*** Entries supplied ***
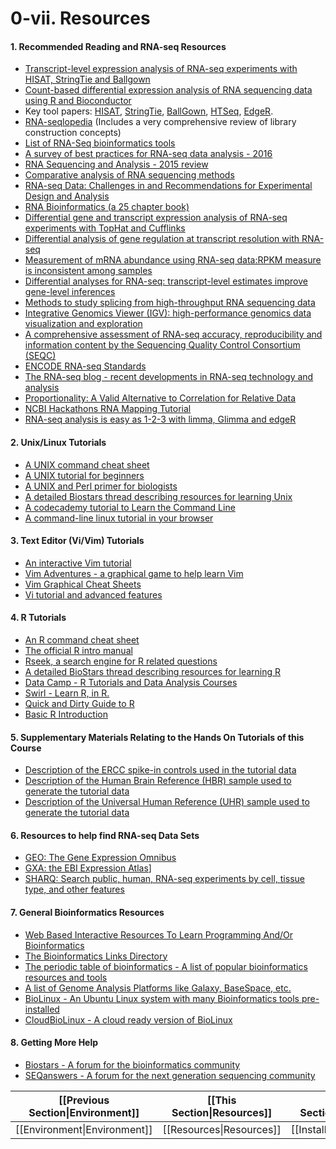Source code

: # 0-vii. Resources

#### 1. Recommended Reading and RNA-seq Resources
- [Transcript-level expression analysis of RNA-seq experiments with HISAT, StringTie and Ballgown](https://github.com/griffithlab/rnaseq_tutorial/wiki/Reading/TranscriptLevelExpression_Pertea_2016.pdf)
- [Count-based differential expression analysis of RNA sequencing data using R and Bioconductor](https://www.nature.com/nprot/journal/v8/n9/full/nprot.2013.099.html)
- Key tool papers: [HISAT](https://www.ncbi.nlm.nih.gov/pubmed/25751142), [StringTie](https://www.ncbi.nlm.nih.gov/pubmed/25690850), [BallGown](https://www.ncbi.nlm.nih.gov/pubmed/25748911), [HTSeq](https://www.ncbi.nlm.nih.gov/pubmed/25260700), [EdgeR](https://www.ncbi.nlm.nih.gov/pubmed/19910308).
- [RNA-seqlopedia](http://rnaseq.uoregon.edu/) (Includes a very comprehensive review of library construction concepts)
- [List of RNA-Seq bioinformatics tools](https://en.wiki2.org/wiki/List_of_RNA-Seq_bioinformatics_tools)
- [A survey of best practices for RNA-seq data analysis - 2016](https://www.ncbi.nlm.nih.gov/pmc/articles/PMC4728800/)
- [RNA Sequencing and Analysis - 2015 review](http://cshprotocols.cshlp.org/content/early/2015/04/11/pdb.top084970.abstract)
- [Comparative analysis of RNA sequencing methods](http://www.nature.com/nmeth/journal/v10/n7/full/nmeth.2483.html)
- [RNA-seq Data: Challenges in and Recommendations for Experimental Design and Analysis](http://onlinelibrary.wiley.com/doi/10.1002/0471142905.hg1113s83/full)
- [RNA Bioinformatics (a 25 chapter book)](http://link.springer.com/book/10.1007%2F978-1-4939-2291-8)
- [Differential gene and transcript expression analysis of RNA-seq experiments with TopHat and Cufflinks](https://github.com/griffithlab/rnaseq_tutorial/wiki/Reading/ExpressionAnalysis_Cufflinks_Trapnell_2012.pdf)
- [Differential analysis of gene regulation at transcript resolution with RNA-seq](https://github.com/griffithlab/rnaseq_tutorial/wiki/Reading/DifferentialExpressionAnalysis_CuffDiff2_Trapnell_2013.pdf)
- [Measurement of mRNA abundance using RNA-seq data:RPKM measure is inconsistent among samples](https://www.ncbi.nlm.nih.gov/pubmed/22872506)
- [Differential analyses for RNA-seq: transcript-level estimates improve gene-level inferences](https://f1000research.com/articles/4-1521/v1)
- [Methods to study splicing from high-throughput RNA sequencing data](https://github.com/griffithlab/rnaseq_tutorial/wiki/Reading/SplicingAnalysisMethods_2014.pdf)
- [Integrative Genomics Viewer (IGV): high-performance genomics data visualization and exploration](https://github.com/griffithlab/rnaseq_tutorial/wiki/Reading/IGV_2012.pdf)
- [A comprehensive assessment of RNA-seq accuracy, reproducibility and information content by the Sequencing Quality Control Consortium (SEQC)](http://www.nature.com/nbt/journal/v32/n9/full/nbt.2957.html)
- [ENCODE RNA-seq Standards](https://github.com/griffithlab/rnaseq_tutorial/wiki/ResourceFiles/ENCODE_RNA-seq_standards_v1.0.pdf)
- [The RNA-seq blog - recent developments in RNA-seq technology and analysis](http://www.rna-seqblog.com/)
- [Proportionality: A Valid Alternative to Correlation for Relative Data](http://www.ncbi.nlm.nih.gov/pmc/articles/PMC4361748/)
- [NCBI Hackathons RNA Mapping Tutorial](https://github.com/NCBI-Hackathons/RNA_mapping/wiki)
- [RNA-seq analysis is easy as 1-2-3 with limma, Glimma and edgeR](https://www.ncbi.nlm.nih.gov/pubmed/27441086)

#### 2. Unix/Linux Tutorials
- [A UNIX command cheat sheet](http://www.rain.org/~mkummel/unix.html)
- [A UNIX tutorial for beginners](http://www.ee.surrey.ac.uk/Teaching/Unix/)
- [A UNIX and Perl primer for biologists](http://korflab.ucdavis.edu/Unix_and_Perl/current.html)
- [A detailed Biostars thread describing resources for learning Unix](https://www.biostars.org/p/16315/)
- [A codecademy tutorial to Learn the Command Line](https://www.codecademy.com/learn/learn-the-command-line)
- [A command-line linux tutorial in your browser](http://rik.smith-unna.com/command_line_bootcamp/)

#### 3. Text Editor (Vi/Vim) Tutorials
- [An interactive Vim tutorial](http://www.openvim.com/)
- [Vim Adventures - a graphical game to help learn Vim](http://vim-adventures.com/)
- [Vim Graphical Cheat Sheets](http://www.viemu.com/a_vi_vim_graphical_cheat_sheet_tutorial.html)
- [Vi tutorial and advanced features](http://www.yolinux.com/TUTORIALS/LinuxTutorialAdvanced_vi.html)

#### 4. R Tutorials
- [An R command cheat sheet](https://github.com/griffithlab/rnaseq_tutorial/wiki/Reading/R-short-refcard.pdf)
- [The official R intro manual](http://cran.r-project.org/doc/manuals/r-release/R-intro.html)
- [Rseek, a search engine for R related questions](http://rseek.org/)
- [A detailed BioStars thread describing resources for learning R](https://www.biostars.org/p/539/)
- [Data Camp - R Tutorials and Data Analysis Courses](https://www.datacamp.com/courses)
- [Swirl - Learn R, in R.](http://www.swirlstats.com/)
- [Quick and Dirty Guide to R](http://ww2.coastal.edu/kingw/statistics/R-tutorials/text/quick&dirty_R.txt)
- [Basic R Introduction](http://tryr.codeschool.com/)

#### 5. Supplementary Materials Relating to the Hands On Tutorials of this Course
- [Description of the ERCC spike-in controls used in the tutorial data](https://github.com/griffithlab/rnaseq_tutorial/wiki/ResourceFiles/ERCC.pdf)
- [Description of the Human Brain Reference (HBR) sample used to generate the tutorial data](https://github.com/griffithlab/rnaseq_tutorial/wiki/ResourceFiles/HBR.pdf)
- [Description of the Universal Human Reference (UHR) sample used to generate the tutorial data](https://github.com/griffithlab/rnaseq_tutorial/wiki/ResourceFiles/UHR.pdf)

#### 6. Resources to help find RNA-seq Data Sets
- [GEO: The Gene Expression Omnibus](http://www.ncbi.nlm.nih.gov/geo/)
- [GXA: the EBI Expression Atlas](https://www.ebi.ac.uk/gxa/home/)]
- [SHARQ: Search public, human, RNA-seq experiments by cell, tissue type, and other features](http://www.cs.cmu.edu/~ckingsf/sharq/index.html)

#### 7. General Bioinformatics Resources
- [Web Based Interactive Resources To Learn Programming And/Or Bioinformatics](https://www.biostars.org/p/76171/)
- [The Bioinformatics Links Directory](http://bioinformatics.ca/links_directory/)
- [The periodic table of bioinformatics - A list of popular bioinformatics resources and tools](http://elements.eaglegenomics.com/)
- [A list of Genome Analysis Platforms like Galaxy, BaseSpace, etc.](https://docs.google.com/spreadsheets/d/1o8iYwYUy0V7IECmu21Und3XALwQihioj23WGv-w0itk/pubhtml)
- [BioLinux - An Ubuntu Linux system with many Bioinformatics tools pre-installed](http://environmentalomics.org/bio-linux/)
- [CloudBioLinux - A cloud ready version of BioLinux](http://cloudbiolinux.org/)

#### 8. Getting More Help
- [Biostars - A forum for the bioinformatics community](http://www.biostars.org/)
- [SEQanswers - A forum for the next generation sequencing community](http://seqanswers.com/)

| [[Previous Section\|Environment]] | [[This Section\|Resources]]  | [[Next Section\|Installation]] |
|:--------------------------------:|:---------------------------:|:-----------------------------:|
| [[Environment\|Environment]]      | [[Resources\|Resources]]     | [[Installation\|Installation]] |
*** End of Entries supplied ***
*Exercise instructions*: Write out, from the lines above, only those from the line with "- [The Bioinformatics" to the line with "- [Biostars - A", exactly as given, including the first and the last.

*Finished exercise*:
- [The Bioinformatics Links Directory](http://bioinformatics.ca/links_directory/)
- [The periodic table of bioinformatics - A list of popular bioinformatics resources and tools](http://elements.eaglegenomics.com/)
- [A list of Genome Analysis Platforms like Galaxy, BaseSpace, etc.](https://docs.google.com/spreadsheets/d/1o8iYwYUy0V7IECmu21Und3XALwQihioj23WGv-w0itk/pubhtml)
- [BioLinux - An Ubuntu Linux system with many Bioinformatics tools pre-installed](http://environmentalomics.org/bio-linux/)
- [CloudBioLinux - A cloud ready version of BioLinux](http://cloudbiolinux.org/)

#### 8. Getting More Help
- [Biostars - A forum for the bioinformatics community](http://www.biostars.org/)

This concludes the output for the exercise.